関西電力京都支店
2010年 01月 01日
◎設計:武田五一
◎施工:銭高組
◎竣工:昭和13(1938)年
◎構造:鉄骨鉄筋コンクリート造り7階建て
◎所在地:京都市下京区塩小路烏丸西入ル塩小路57
今年の元旦、JR東海の正月フリー切符を使い久々に京都に行って参りました。この切符、新幹線の〔こだま〕しか利用できず、自宅から京都までの往復が11時間かかったのに対し、京都での滞在が僅か7時間というかなりの強行軍でしたが、下京・中京地区の近代建築を何軒か撮影してきたので、今回からはそれらの写真を紹介していきたいと思います。

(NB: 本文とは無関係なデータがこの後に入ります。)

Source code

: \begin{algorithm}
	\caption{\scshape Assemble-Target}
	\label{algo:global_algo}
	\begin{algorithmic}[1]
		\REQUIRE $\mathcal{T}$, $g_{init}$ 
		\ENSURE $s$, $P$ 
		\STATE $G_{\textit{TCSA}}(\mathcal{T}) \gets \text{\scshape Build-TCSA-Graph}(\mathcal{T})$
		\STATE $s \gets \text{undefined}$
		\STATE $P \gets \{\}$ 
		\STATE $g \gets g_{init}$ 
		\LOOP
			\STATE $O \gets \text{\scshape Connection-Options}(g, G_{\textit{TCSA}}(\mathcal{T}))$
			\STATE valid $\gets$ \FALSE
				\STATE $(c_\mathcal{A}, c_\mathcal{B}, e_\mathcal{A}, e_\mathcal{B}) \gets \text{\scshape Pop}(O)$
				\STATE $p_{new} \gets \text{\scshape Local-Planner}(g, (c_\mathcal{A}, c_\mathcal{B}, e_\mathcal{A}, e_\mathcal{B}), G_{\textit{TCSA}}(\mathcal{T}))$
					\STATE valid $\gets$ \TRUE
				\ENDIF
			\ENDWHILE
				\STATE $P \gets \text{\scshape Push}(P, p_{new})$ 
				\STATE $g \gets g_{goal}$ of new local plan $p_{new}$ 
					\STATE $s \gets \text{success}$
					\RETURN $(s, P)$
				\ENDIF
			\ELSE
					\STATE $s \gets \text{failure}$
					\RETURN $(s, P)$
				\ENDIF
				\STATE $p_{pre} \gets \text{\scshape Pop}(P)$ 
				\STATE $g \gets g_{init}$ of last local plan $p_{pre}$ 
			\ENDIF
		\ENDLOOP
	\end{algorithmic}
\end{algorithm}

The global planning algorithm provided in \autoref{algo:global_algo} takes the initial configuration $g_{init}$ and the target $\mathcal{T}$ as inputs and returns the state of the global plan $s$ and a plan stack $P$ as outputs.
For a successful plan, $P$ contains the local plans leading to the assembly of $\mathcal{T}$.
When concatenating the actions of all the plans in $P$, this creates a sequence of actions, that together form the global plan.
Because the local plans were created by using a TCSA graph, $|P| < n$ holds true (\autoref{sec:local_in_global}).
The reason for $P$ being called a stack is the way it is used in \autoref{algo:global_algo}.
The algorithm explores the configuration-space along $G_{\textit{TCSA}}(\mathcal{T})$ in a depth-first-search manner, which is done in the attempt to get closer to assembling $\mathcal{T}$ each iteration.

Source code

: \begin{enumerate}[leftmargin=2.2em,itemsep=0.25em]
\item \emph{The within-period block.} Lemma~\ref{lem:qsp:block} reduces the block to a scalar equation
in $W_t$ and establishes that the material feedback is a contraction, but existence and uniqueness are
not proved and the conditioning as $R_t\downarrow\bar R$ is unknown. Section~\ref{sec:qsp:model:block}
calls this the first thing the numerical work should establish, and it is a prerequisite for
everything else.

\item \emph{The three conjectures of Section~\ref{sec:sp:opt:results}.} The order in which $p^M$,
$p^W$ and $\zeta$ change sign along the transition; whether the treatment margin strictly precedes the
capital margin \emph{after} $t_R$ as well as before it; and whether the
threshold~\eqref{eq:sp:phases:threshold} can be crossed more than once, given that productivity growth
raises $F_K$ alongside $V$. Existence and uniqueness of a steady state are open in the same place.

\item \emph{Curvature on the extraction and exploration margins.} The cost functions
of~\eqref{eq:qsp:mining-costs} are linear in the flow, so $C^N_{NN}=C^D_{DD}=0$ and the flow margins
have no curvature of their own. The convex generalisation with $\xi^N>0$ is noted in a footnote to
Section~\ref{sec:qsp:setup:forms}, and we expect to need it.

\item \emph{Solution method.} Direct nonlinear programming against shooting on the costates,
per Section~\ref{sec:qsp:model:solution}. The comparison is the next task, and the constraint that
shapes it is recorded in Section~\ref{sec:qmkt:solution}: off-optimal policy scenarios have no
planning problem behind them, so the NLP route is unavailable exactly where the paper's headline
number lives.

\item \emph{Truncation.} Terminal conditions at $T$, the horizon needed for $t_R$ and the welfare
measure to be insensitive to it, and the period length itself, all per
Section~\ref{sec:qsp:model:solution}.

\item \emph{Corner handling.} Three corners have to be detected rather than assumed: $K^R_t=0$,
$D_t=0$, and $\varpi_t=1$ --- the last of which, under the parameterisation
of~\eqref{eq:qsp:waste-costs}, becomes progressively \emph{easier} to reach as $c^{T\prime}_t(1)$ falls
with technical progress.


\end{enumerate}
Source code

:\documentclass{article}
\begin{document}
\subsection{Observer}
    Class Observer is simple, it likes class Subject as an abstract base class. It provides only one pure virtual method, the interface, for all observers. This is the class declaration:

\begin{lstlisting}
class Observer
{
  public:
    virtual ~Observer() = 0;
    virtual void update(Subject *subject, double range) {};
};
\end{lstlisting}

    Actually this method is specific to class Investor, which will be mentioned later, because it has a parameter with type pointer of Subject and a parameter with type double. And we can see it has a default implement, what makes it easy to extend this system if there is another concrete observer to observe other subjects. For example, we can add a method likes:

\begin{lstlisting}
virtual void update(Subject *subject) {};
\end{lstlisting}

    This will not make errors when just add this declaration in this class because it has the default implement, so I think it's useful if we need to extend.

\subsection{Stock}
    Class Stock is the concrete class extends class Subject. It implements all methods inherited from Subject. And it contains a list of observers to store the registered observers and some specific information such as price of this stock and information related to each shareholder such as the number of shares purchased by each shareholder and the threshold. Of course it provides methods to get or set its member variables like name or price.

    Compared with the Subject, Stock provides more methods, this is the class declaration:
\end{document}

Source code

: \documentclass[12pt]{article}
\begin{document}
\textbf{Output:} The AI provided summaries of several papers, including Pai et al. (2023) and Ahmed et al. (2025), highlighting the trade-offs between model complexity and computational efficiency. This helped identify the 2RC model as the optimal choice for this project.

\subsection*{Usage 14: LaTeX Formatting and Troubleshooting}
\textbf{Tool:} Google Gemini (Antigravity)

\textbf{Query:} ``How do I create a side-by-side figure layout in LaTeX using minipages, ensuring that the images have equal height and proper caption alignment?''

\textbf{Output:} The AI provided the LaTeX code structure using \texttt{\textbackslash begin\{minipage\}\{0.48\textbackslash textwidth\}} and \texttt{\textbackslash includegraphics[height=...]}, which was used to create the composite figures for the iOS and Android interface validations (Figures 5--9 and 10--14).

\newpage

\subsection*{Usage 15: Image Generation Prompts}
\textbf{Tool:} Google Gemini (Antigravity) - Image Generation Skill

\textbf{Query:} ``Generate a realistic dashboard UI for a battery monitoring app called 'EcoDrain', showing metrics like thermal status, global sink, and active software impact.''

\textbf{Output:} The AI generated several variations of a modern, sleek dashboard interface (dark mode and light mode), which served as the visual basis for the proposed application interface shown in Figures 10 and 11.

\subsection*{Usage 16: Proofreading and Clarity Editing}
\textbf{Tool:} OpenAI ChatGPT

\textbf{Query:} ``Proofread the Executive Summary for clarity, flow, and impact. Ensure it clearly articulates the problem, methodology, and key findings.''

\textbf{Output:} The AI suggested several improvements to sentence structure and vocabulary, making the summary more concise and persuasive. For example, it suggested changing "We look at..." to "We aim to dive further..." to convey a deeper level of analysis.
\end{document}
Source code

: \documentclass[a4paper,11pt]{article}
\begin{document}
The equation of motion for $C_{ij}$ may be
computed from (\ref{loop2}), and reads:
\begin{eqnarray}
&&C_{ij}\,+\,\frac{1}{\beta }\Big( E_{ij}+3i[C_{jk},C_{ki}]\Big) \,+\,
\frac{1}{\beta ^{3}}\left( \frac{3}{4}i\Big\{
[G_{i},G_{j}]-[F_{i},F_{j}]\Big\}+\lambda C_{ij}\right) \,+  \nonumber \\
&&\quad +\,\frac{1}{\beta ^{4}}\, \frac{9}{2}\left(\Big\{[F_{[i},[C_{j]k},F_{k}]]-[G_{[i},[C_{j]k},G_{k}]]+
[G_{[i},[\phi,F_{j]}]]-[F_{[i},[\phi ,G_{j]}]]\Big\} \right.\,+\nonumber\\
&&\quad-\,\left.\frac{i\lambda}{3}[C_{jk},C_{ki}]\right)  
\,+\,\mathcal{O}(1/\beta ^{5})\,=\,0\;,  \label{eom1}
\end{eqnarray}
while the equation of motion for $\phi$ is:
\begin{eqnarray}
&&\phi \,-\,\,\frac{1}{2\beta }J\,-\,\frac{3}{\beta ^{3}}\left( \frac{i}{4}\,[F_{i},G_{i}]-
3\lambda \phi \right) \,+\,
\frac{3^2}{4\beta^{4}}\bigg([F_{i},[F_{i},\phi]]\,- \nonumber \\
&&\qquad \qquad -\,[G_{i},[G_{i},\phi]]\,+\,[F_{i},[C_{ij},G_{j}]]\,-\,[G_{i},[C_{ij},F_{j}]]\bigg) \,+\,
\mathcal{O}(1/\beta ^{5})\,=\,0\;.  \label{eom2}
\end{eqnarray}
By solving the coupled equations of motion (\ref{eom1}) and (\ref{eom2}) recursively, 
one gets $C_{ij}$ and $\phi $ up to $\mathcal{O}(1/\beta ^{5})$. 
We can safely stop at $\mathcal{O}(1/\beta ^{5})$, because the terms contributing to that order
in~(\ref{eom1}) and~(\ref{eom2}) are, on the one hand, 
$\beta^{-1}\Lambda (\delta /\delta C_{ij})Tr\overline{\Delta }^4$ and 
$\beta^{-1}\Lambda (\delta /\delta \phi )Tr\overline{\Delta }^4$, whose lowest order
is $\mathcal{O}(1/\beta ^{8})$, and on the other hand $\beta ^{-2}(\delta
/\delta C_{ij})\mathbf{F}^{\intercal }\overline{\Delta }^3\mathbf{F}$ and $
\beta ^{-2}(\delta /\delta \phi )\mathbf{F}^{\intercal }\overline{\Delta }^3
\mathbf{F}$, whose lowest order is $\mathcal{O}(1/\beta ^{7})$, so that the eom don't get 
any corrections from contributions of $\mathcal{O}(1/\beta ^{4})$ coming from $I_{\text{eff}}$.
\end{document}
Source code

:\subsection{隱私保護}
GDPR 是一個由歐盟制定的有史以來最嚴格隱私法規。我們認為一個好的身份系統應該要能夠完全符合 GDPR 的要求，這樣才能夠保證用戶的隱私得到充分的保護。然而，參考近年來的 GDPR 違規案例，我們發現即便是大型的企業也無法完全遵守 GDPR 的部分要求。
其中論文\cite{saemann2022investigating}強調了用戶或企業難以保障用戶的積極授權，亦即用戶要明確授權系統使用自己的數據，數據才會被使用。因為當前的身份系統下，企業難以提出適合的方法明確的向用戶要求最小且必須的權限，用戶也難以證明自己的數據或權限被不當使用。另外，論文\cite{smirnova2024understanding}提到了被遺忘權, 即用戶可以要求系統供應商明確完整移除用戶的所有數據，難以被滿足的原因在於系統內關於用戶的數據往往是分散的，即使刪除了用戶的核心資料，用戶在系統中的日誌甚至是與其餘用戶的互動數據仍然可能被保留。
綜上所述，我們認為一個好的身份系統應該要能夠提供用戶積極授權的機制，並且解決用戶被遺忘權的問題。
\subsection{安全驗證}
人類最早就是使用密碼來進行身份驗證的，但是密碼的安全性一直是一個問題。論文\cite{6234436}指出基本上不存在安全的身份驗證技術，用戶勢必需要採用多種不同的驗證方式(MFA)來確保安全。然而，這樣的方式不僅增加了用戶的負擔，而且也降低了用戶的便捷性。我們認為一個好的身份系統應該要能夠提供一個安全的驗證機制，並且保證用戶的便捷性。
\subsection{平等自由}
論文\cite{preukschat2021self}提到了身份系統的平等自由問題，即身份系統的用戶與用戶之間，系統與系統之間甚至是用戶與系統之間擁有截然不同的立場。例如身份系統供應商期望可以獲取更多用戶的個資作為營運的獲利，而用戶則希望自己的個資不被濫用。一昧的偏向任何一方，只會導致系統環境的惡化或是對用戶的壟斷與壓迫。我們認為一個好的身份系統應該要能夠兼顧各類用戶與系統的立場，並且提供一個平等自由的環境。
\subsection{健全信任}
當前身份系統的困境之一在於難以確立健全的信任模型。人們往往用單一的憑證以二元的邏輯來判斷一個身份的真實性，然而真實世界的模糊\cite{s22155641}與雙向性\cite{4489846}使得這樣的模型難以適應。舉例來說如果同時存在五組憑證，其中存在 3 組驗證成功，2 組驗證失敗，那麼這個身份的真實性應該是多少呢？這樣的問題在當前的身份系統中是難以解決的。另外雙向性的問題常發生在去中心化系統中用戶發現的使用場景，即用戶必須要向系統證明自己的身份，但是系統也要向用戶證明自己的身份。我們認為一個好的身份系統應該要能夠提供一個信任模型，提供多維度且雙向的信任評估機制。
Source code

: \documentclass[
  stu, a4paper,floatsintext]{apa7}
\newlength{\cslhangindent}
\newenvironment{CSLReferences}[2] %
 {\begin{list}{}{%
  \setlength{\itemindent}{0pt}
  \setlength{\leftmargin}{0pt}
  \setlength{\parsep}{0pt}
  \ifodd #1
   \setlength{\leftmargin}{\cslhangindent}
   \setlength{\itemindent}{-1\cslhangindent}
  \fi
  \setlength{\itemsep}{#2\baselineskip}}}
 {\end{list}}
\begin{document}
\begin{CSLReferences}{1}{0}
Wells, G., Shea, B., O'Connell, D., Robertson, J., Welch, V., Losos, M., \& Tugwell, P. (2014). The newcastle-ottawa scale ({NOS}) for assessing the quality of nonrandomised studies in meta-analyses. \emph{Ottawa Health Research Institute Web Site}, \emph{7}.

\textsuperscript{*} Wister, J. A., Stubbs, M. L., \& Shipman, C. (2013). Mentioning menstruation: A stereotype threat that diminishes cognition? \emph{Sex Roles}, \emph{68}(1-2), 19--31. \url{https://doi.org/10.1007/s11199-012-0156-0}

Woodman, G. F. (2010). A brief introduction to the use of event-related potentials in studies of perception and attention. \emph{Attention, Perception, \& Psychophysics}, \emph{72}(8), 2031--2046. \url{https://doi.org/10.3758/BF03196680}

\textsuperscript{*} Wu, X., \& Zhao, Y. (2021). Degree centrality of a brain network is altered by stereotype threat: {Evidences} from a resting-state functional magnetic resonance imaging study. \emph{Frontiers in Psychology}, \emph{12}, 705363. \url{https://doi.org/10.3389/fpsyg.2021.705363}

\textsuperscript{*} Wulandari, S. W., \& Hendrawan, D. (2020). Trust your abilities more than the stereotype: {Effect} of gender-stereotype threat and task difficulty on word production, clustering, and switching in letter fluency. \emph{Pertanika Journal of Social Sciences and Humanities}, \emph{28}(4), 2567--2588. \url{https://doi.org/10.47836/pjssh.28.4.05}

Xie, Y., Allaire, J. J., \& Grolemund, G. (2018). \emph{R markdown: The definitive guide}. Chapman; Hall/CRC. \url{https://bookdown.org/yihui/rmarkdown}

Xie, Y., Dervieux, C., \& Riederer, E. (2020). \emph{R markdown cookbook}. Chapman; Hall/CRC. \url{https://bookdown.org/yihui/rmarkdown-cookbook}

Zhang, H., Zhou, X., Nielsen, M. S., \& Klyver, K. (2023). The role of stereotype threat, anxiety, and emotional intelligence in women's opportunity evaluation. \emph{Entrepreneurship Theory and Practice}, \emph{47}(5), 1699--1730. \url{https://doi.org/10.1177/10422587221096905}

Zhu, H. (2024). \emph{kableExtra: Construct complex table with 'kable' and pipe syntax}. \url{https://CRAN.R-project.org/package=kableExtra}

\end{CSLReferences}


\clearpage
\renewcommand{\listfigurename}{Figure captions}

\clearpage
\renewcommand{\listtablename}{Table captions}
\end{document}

そういう事で最初に紹介させていただくのが、京都駅前にある関西電力のビルディング。ぱっと見ただけでは、比較的新しい建物とも思えますが、こちらは京都電燈の本社として昭和13年に竣工したものです。設計は関西を中心に活躍した武田五一(1878~1938)が担当しています。武田は明治末に日本で初めてアールヌーヴォーを紹介するなど、日本建築界にモダン建築の礎を築いた人物として知られていますが、その最晩年の作品も当時としては目新しいモダニズムのデザインでまとめ上げたというのもとても興味深い事です。手前のビルに隠れて駅前からは半分しか見えないのが残念ですが、京都では忘れてはいけない名建築の一つだと思います。